Okay, here's a counterexample. Let $\Omega \subset {\bf R}^3$ be the ball of radius 2 about the origin and observe that $\Omega$ contains the unit cube $[0,1]^3$. Define $f(x,y,z) = x$ and $g(x,y,z) = y$ on the unit cube and extend them to smooth functions on $\Omega$ which agree on $\partial \Omega$.

Now let $\tilde{f}$ be any smooth function on $\Omega$ which satisfies $g(x,y,z) \neq g(x',y',z') \Rightarrow \tilde{f}(x,y,z) \neq \tilde{f}(x',y',z')$. Then on the unit cube we have $y \neq y' \Rightarrow \tilde{f}(x,y,z) \neq \tilde{f}(x',y',z')$. This implies that $\tilde{f}$ must be constant, within the unit cube, on every plane of the form $y = c$. If $\tilde{f}$ were not constant on any such plane then for every $c'$ sufficiently close to $c$ there would be points on the $y = c$ and $y = c'$ planes at which $\tilde{f}$ took the same value, contradicting the condition given above.

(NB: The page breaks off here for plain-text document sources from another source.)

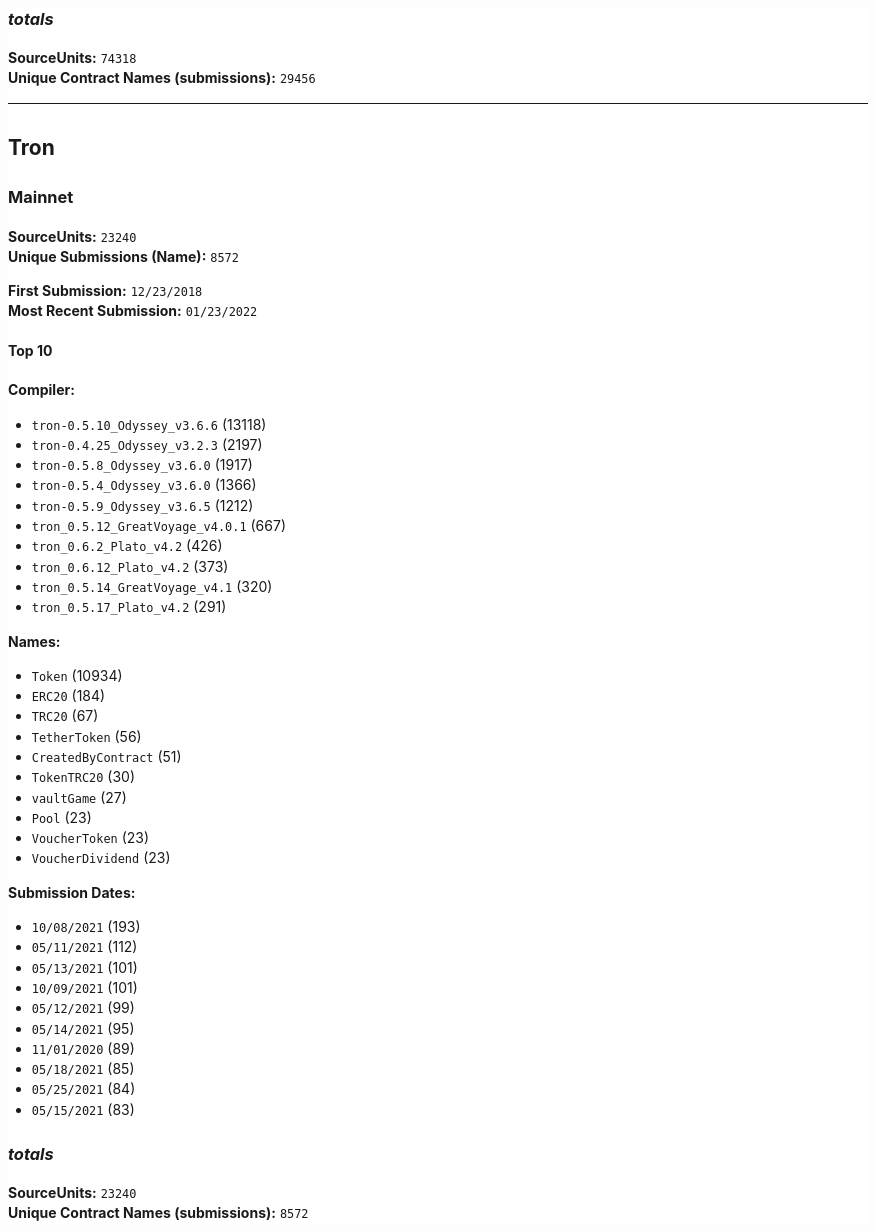 
### ___totals___

**SourceUnits:** `74318`   
**Unique Contract Names (submissions):** `29456`   
        

-------

## Tron



### Mainnet

**SourceUnits:** `23240`   
**Unique Submissions (Name):** `8572`   

**First Submission:** `12/23/2018`    
**Most Recent Submission:** `01/23/2022`   

#### Top 10

**Compiler:** 
   * `tron-0.5.10_Odyssey_v3.6.6` (13118)
   * `tron-0.4.25_Odyssey_v3.2.3` (2197)
   * `tron-0.5.8_Odyssey_v3.6.0` (1917)
   * `tron-0.5.4_Odyssey_v3.6.0` (1366)
   * `tron-0.5.9_Odyssey_v3.6.5` (1212)
   * `tron_0.5.12_GreatVoyage_v4.0.1` (667)
   * `tron_0.6.2_Plato_v4.2` (426)
   * `tron_0.6.12_Plato_v4.2` (373)
   * `tron_0.5.14_GreatVoyage_v4.1` (320)
   * `tron_0.5.17_Plato_v4.2` (291)   

**Names:**
   * `Token` (10934)
   * `ERC20` (184)
   * `TRC20` (67)
   * `TetherToken` (56)
   * `CreatedByContract` (51)
   * `TokenTRC20` (30)
   * `vaultGame` (27)
   * `Pool` (23)
   * `VoucherToken` (23)
   * `VoucherDividend` (23)   

**Submission Dates:** 
   * `10/08/2021` (193)
   * `05/11/2021` (112)
   * `05/13/2021` (101)
   * `10/09/2021` (101)
   * `05/12/2021` (99)
   * `05/14/2021` (95)
   * `11/01/2020` (89)
   * `05/18/2021` (85)
   * `05/25/2021` (84)
   * `05/15/2021` (83)   
        

### ___totals___

**SourceUnits:** `23240`   
**Unique Contract Names (submissions):** `8572`   
        
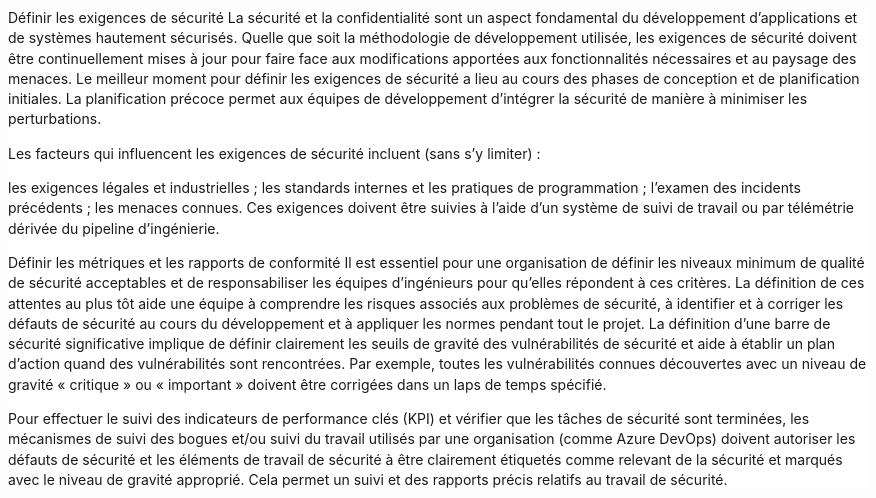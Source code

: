 Définir les exigences de sécurité
La sécurité et la confidentialité sont un aspect fondamental du développement d’applications et de systèmes hautement sécurisés. Quelle que soit la méthodologie de développement utilisée, les exigences de sécurité doivent être continuellement mises à jour pour faire face aux modifications apportées aux fonctionnalités nécessaires et au paysage des menaces. Le meilleur moment pour définir les exigences de sécurité a lieu au cours des phases de conception et de planification initiales. La planification précoce permet aux équipes de développement d’intégrer la sécurité de manière à minimiser les perturbations.

Les facteurs qui influencent les exigences de sécurité incluent (sans s’y limiter) :

les exigences légales et industrielles ;
les standards internes et les pratiques de programmation ;
l’examen des incidents précédents ;
les menaces connues.
Ces exigences doivent être suivies à l’aide d’un système de suivi de travail ou par télémétrie dérivée du pipeline d’ingénierie.

Définir les métriques et les rapports de conformité
Il est essentiel pour une organisation de définir les niveaux minimum de qualité de sécurité acceptables et de responsabiliser les équipes d’ingénieurs pour qu’elles répondent à ces critères. La définition de ces attentes au plus tôt aide une équipe à comprendre les risques associés aux problèmes de sécurité, à identifier et à corriger les défauts de sécurité au cours du développement et à appliquer les normes pendant tout le projet. La définition d’une barre de sécurité significative implique de définir clairement les seuils de gravité des vulnérabilités de sécurité et aide à établir un plan d’action quand des vulnérabilités sont rencontrées. Par exemple, toutes les vulnérabilités connues découvertes avec un niveau de gravité « critique » ou « important » doivent être corrigées dans un laps de temps spécifié.

Pour effectuer le suivi des indicateurs de performance clés (KPI) et vérifier que les tâches de sécurité sont terminées, les mécanismes de suivi des bogues et/ou suivi du travail utilisés par une organisation (comme Azure DevOps) doivent autoriser les défauts de sécurité et les éléments de travail de sécurité à être clairement étiquetés comme relevant de la sécurité et marqués avec le niveau de gravité approprié. Cela permet un suivi et des rapports précis relatifs au travail de sécurité.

We can put a lower bound on $\|f - \tilde{f}\|_2$ by integrating over the unit cube and recalling that on each constant $y$ plane we have $\tilde{f}(x,c,z)$ constant and $f(x,c,z) = x$. An easy calculation shows that the smallest possible value of $\int_{[0,1]^3} |\tilde{f}(x,y,z) - f(x,y,z)|^2$ is $\frac{1}{12}$. So $\|\tilde{f} - f\|_2 \geq \frac{1}{2\sqrt{3}}$.